Work to be completed =
All lines containing the string "nieobci" must be copied from the entries.

[Stored data]
-- Opening Marker --

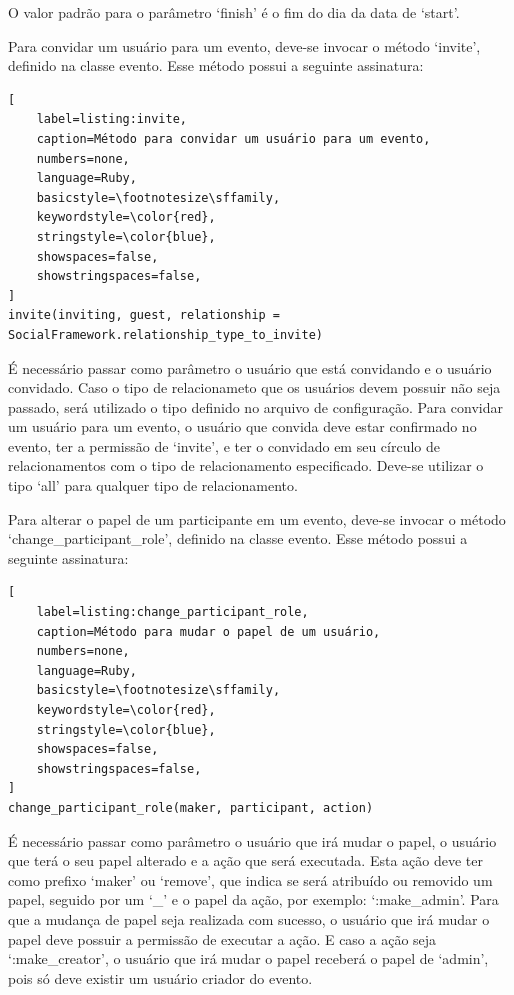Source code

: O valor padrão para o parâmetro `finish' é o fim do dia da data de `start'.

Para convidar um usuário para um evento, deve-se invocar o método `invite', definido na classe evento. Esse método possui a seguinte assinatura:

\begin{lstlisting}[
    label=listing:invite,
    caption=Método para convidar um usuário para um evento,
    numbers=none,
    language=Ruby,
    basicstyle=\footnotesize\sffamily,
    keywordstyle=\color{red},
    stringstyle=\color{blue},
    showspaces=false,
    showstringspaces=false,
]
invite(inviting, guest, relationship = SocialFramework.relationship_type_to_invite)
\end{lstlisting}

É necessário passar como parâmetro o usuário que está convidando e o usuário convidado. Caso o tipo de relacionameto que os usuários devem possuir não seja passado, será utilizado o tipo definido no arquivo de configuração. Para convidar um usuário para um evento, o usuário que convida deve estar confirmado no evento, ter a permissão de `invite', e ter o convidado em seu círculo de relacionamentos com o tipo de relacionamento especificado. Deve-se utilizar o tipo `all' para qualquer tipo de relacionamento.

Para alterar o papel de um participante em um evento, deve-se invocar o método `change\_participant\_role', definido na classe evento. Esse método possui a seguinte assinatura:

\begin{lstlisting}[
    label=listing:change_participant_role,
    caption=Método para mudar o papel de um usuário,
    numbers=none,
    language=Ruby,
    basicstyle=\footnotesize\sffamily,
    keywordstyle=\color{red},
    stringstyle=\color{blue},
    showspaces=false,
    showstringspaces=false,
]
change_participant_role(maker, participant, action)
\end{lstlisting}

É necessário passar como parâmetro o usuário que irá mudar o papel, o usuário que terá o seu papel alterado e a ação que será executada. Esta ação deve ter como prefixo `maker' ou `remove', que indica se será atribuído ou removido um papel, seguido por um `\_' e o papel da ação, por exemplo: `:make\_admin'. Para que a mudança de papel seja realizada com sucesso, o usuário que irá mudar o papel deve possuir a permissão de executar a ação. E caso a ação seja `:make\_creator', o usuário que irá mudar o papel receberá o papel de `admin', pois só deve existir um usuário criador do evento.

-- Closing Marker --
-- Opening Marker --

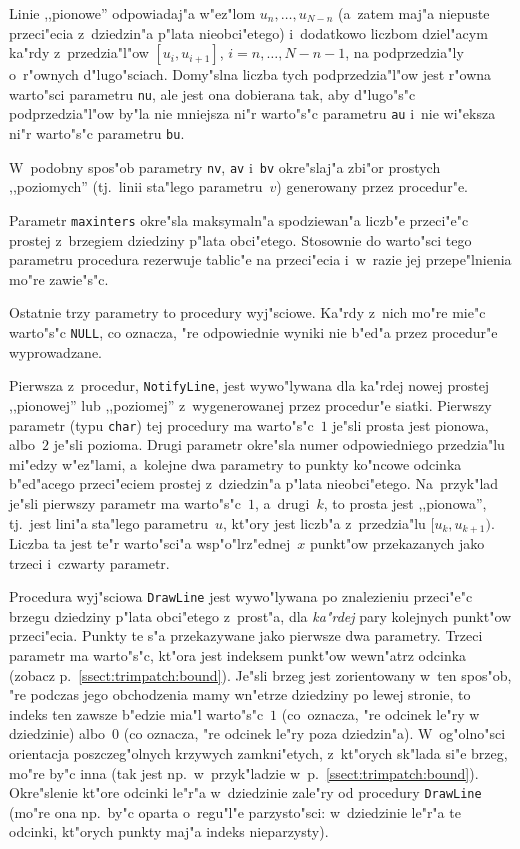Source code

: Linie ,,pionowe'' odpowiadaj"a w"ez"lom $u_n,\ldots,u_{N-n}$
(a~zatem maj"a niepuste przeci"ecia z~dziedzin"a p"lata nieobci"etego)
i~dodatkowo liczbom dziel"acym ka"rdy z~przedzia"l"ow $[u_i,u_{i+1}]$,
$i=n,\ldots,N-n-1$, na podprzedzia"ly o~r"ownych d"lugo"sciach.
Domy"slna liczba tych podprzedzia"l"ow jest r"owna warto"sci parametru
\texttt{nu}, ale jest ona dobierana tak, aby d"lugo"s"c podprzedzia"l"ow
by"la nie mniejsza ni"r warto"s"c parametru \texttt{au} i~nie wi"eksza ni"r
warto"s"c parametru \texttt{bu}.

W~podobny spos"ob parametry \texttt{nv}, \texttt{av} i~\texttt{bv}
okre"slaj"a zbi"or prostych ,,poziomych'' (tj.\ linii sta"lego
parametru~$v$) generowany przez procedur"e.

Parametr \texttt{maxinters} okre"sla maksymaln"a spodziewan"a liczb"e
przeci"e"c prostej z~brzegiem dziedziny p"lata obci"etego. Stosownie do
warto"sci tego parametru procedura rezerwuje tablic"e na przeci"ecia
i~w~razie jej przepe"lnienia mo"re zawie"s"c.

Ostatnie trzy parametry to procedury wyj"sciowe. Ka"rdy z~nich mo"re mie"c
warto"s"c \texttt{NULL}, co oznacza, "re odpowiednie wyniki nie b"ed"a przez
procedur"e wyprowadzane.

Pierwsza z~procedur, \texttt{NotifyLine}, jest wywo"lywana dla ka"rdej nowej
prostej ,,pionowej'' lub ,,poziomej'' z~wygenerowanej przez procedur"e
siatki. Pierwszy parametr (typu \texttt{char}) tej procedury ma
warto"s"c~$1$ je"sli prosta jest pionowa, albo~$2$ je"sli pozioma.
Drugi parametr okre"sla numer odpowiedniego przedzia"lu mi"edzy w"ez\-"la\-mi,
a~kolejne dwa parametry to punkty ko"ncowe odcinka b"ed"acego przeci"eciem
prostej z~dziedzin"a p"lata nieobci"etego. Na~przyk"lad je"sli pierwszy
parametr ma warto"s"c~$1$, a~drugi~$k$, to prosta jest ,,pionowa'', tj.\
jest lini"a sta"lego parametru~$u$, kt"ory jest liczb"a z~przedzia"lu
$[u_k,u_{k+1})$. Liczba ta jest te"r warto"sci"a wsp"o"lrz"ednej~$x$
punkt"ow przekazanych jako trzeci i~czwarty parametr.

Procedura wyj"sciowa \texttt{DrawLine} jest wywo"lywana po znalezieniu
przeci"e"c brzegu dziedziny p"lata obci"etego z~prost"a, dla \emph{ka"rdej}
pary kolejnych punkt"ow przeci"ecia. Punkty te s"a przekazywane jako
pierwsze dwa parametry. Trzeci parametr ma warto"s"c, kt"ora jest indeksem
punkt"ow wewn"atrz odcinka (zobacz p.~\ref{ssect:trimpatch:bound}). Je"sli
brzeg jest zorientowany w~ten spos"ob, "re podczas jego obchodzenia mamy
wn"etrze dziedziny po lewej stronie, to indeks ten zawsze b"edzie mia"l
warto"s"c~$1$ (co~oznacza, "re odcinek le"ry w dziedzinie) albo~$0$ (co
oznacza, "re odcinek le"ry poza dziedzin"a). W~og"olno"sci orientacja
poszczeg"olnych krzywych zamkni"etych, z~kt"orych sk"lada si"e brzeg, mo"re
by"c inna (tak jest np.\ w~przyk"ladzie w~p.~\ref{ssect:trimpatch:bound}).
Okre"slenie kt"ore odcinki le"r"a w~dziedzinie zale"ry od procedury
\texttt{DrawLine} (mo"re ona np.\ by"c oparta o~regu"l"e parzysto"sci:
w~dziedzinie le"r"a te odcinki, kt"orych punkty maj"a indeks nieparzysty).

-- Closing Marker --
-- Opening Marker --

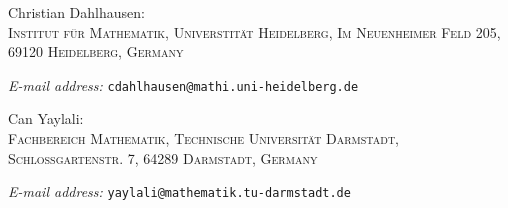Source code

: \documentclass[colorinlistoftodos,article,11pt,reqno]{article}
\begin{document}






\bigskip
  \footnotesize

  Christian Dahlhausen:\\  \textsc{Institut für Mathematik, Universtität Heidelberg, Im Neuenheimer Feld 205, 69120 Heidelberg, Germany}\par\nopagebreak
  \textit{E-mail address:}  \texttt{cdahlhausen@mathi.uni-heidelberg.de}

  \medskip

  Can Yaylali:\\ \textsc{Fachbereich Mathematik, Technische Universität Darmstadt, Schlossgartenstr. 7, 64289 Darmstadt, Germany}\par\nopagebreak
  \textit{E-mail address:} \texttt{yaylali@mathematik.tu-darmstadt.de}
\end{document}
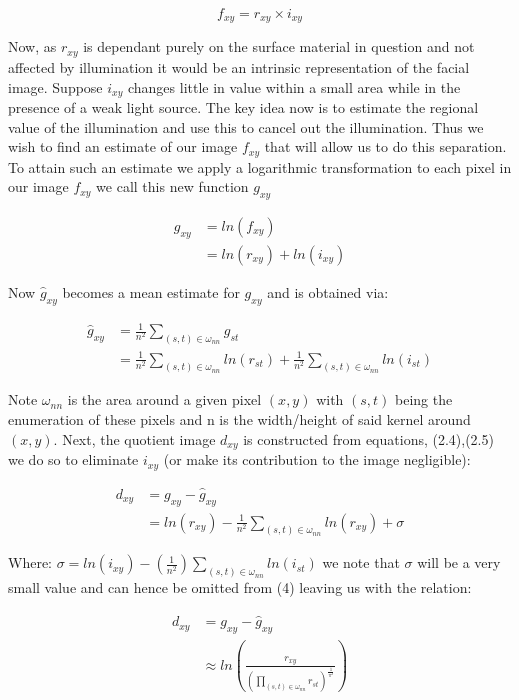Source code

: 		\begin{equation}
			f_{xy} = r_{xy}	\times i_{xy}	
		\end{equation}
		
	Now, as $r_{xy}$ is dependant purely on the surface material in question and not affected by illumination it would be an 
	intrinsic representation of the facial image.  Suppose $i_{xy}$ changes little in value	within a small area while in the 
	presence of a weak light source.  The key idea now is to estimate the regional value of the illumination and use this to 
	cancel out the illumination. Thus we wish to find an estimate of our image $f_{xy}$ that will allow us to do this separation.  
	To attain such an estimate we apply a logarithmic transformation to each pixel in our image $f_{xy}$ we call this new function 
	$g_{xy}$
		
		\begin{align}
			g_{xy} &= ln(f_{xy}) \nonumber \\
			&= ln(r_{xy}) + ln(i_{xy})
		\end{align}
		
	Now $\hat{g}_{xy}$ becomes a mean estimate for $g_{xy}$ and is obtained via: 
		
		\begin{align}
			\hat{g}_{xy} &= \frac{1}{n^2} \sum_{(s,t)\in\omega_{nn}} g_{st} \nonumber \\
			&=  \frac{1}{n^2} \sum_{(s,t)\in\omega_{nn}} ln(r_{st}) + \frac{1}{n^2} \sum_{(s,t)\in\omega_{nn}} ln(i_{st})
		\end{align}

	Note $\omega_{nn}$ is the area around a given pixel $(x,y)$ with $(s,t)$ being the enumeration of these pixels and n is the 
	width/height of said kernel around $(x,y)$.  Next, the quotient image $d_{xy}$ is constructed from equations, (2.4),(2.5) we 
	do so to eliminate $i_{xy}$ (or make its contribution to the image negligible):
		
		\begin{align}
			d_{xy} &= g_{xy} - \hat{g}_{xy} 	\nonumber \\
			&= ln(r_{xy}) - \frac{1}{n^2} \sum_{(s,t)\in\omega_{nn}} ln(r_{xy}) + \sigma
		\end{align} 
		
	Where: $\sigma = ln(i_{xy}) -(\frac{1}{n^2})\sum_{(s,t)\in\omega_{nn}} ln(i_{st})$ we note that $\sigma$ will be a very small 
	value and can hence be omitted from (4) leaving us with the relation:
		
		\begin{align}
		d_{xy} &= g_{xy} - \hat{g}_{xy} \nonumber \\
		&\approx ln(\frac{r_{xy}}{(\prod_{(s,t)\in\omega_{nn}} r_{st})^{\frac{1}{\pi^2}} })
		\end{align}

-- Closing Marker --

Result below =
(a~zatem maj"a niepuste przeci"ecia z~dziedzin"a p"lata nieobci"etego)
prostej z~dziedzin"a p"lata nieobci"etego. Na~przyk"lad je"sli pierwszy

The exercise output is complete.